Just as in operations on the knee and elbow joints, the shoulder joint can be operated on through tiny skin incisions without major trauma and with little pain. Using a thin lighted optical instrument (arthroscope), the interior of the joint can be completely visualized. Painful shoulders, limitations of shoulder movement, shoulder instability, calcification, and small tears in the rotator cuff can best be handled with this operating technique. Pains after arthroscopic procedures are much less, and the joint can be moved and bear weight much earlier than previously. Scars are barely visible. Most operations are done on an outpatient or day hospital basis.

Freedom of movement of the arm and the hand is based primarily on the extensive mobility of the shoulder joint, a joint that is made up of the large head of the upper arm (humeral head)  and the relatively small joint socket (glenoid cavity). The complicated interplay of tendons, muscles, and joint capsule is necessary for the perfect functioning of the shoulder. In addition, the shoulder joint connects the collarbone (clavicle) with the shoulder blade (scapula). The joint capsule with the joint tendons is attached at the bony edge of the glenoid cavity to an elastic ring, which is called the labrum. This labrum-capsule setup is very important for the stability of the shoulder. The structures are damaged if there are luxations of the shoulder.

One muscle group, called the rotator cuff, divides the actual shoulder joint from a sliding area (subacromial space) that is found under the bony cover of the shoulder. The rotator cuff is responsible principally for "centering" the humeral head, the sideways lifting of the arm, and for rotational movements. A bursa is found between the shoulder roof and this muscle group, which facilitates the "sliding in" of the rotator cuff underneath the bony shoulder roof.

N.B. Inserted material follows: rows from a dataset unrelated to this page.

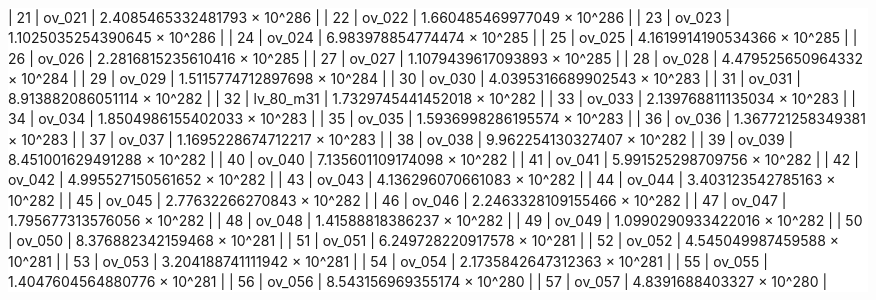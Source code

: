 | 21 | ov_021 | 2.4085465332481793 × 10^286 |
| 22 | ov_022 | 1.660485469977049 × 10^286 |
| 23 | ov_023 | 1.1025035254390645 × 10^286 |
| 24 | ov_024 | 6.983978854774474 × 10^285 |
| 25 | ov_025 | 4.1619914190534366 × 10^285 |
| 26 | ov_026 | 2.2816815235610416 × 10^285 |
| 27 | ov_027 | 1.1079439617093893 × 10^285 |
| 28 | ov_028 | 4.479525650964332 × 10^284 |
| 29 | ov_029 | 1.5115774712897698 × 10^284 |
| 30 | ov_030 | 4.0395316689902543 × 10^283 |
| 31 | ov_031 | 8.913882086051114 × 10^282 |
| 32 | lv_80_m31 | 1.7329745441452018 × 10^282 |
| 33 | ov_033 | 2.139768811135034 × 10^283 |
| 34 | ov_034 | 1.8504986155402033 × 10^283 |
| 35 | ov_035 | 1.5936998286195574 × 10^283 |
| 36 | ov_036 | 1.367721258349381 × 10^283 |
| 37 | ov_037 | 1.1695228674712217 × 10^283 |
| 38 | ov_038 | 9.962254130327407 × 10^282 |
| 39 | ov_039 | 8.451001629491288 × 10^282 |
| 40 | ov_040 | 7.135601109174098 × 10^282 |
| 41 | ov_041 | 5.991525298709756 × 10^282 |
| 42 | ov_042 | 4.995527150561652 × 10^282 |
| 43 | ov_043 | 4.136296070661083 × 10^282 |
| 44 | ov_044 | 3.403123542785163 × 10^282 |
| 45 | ov_045 | 2.77632266270843 × 10^282 |
| 46 | ov_046 | 2.2463328109155466 × 10^282 |
| 47 | ov_047 | 1.795677313576056 × 10^282 |
| 48 | ov_048 | 1.41588818386237 × 10^282 |
| 49 | ov_049 | 1.0990290933422016 × 10^282 |
| 50 | ov_050 | 8.376882342159468 × 10^281 |
| 51 | ov_051 | 6.249728220917578 × 10^281 |
| 52 | ov_052 | 4.545049987459588 × 10^281 |
| 53 | ov_053 | 3.204188741111942 × 10^281 |
| 54 | ov_054 | 2.1735842647312363 × 10^281 |
| 55 | ov_055 | 1.4047604564880776 × 10^281 |
| 56 | ov_056 | 8.543156969355174 × 10^280 |
| 57 | ov_057 | 4.8391688403327 × 10^280 |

Shoulder pain results from tears in the rotator cuff, degeneration of the tendons, bony changes in the shoulder roof, degeneration of the shoulder corner joint (acromioclavicular joint), and calcifications in one of the tendons of the rotator cuff, resulting in inflammation of the bursa. The cause can be reliably discovered through careful examination, supported by imaging procedures such as x-rays, ultrasound examinations, and MRI examinations.